合気道の技は宇宙の法則に則っているので、法則性があり、誰がやっても同じにならなければならないのに、このように違ってしまうのが不思議である。

この問題を解決してくれたのが、次の開祖の言葉である。曰く、
「合気の道を究めるには、まず真空の気と空の気を、性と技とに結び合わせ、喰い入り乍ら技の上に科学を以て錬磨するのが修業の順序であります」(合気真髄)

つまり、宇宙の気(真空の気)を吸い、大地の気、森羅万象の気を性(さが)と技にむすびつけて、技を練磨していくのが、合気道の修行である、ということになる。

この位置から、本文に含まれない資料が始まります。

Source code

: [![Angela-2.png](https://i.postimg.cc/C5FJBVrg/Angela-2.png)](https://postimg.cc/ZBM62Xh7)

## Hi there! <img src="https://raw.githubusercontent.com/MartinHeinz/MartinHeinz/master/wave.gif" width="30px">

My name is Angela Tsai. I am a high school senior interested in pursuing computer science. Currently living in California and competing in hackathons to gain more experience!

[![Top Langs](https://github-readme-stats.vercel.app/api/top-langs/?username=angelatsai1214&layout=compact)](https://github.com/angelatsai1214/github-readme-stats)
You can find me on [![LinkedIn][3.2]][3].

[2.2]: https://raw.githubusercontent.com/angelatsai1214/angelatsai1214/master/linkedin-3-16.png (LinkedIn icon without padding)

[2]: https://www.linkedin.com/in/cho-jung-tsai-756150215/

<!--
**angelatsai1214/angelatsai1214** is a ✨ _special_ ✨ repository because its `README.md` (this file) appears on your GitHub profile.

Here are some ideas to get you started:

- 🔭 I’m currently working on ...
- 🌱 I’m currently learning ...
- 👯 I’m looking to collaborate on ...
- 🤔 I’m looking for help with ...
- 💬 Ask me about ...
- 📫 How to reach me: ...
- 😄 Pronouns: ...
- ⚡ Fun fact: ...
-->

性(さが)とは、人が生まれながらに持っているもの、生まれつきの性質、持って生まれた性分などである。だから、合気の稽古は、気(天地のエネルギー)を技だけではなく、性(自己)にも食い入らせ、技と性を練り上げて行くことである、ということになるだろう。

人はみな、分身分業で宇宙生成化育のお手伝いをする使命をもっているわけだから、性は一人一人みな違うように創造されているわけである。また、その性はますます個性を帯び、他との違いもできるだけ大きくなるように導かれるのだろうと考える。

性(さが)を無視して技だけの練磨をすると、技は法則のように規則的につかわれることになり、誰がやっても産業用ロボットのように同じものになってしまうだろう。だが、性を練磨し、そして性と技が相乗効果を持ちながら鍛錬されると、個性が出て、各人が違う技づかいをすることになるわけである。

ということは、一つには、技の練磨も大事であるが、性(さが)の練磨も大事ということになるだろう。二つ目には、自分と違った技づかいをしても、その人の性に基づくやり方でやっているわけだから、間違いなどではない、ということにもなる。